> _WHAT TO PRODUCE_: Copy every line of the following data that includes the string "memory".

> _RECORDS SHOWN_:

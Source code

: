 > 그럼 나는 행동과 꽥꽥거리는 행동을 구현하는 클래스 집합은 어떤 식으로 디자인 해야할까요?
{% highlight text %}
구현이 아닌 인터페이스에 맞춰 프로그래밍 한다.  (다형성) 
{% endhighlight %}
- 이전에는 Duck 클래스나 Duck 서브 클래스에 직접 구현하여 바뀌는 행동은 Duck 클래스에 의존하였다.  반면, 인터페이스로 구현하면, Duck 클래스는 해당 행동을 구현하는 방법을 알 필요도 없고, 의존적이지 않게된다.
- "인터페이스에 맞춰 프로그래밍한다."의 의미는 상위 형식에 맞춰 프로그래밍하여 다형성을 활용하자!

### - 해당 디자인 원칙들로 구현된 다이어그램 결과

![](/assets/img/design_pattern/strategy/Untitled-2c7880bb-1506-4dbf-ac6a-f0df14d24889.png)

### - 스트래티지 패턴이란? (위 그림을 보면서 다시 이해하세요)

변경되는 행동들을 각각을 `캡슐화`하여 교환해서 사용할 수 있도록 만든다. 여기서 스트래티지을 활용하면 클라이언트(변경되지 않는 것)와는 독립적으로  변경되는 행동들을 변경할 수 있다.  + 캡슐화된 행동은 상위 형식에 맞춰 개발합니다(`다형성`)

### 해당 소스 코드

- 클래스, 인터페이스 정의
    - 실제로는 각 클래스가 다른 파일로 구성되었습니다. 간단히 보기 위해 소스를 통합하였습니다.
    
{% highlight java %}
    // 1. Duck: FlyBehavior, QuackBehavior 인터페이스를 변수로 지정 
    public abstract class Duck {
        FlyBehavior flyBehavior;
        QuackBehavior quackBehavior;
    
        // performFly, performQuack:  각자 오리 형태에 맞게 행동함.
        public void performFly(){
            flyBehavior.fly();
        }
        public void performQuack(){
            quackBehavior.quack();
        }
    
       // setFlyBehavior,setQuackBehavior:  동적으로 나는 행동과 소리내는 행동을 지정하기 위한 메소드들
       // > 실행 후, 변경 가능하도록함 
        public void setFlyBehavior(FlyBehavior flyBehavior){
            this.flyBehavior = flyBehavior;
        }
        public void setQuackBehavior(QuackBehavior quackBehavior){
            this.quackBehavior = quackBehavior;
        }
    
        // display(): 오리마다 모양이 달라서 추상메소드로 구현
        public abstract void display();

--

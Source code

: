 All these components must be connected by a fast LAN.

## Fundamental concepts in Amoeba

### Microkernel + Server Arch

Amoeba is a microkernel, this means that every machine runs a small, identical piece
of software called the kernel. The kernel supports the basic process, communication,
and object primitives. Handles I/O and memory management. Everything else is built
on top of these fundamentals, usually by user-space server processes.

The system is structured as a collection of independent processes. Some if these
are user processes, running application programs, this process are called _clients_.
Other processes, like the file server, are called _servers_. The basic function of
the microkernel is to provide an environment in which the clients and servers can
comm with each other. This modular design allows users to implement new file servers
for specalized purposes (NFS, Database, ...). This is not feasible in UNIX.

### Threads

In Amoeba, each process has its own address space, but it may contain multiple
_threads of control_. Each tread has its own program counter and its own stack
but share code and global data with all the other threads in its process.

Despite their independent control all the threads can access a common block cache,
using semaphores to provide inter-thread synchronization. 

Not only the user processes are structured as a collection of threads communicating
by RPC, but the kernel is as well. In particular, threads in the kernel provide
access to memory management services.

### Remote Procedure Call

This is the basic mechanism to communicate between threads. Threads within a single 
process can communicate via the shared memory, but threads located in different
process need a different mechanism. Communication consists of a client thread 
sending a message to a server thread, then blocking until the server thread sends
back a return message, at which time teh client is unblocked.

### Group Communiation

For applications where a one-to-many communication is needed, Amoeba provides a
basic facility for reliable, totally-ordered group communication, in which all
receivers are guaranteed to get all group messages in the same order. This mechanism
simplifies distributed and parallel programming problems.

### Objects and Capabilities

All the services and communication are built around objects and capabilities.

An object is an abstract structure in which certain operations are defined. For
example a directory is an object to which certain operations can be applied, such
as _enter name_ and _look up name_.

> _TASK SOLUTION_:
and object primitives. Handles I/O and memory management. Everything else is built
access to memory management services.
process can communicate via the shared memory, but threads located in different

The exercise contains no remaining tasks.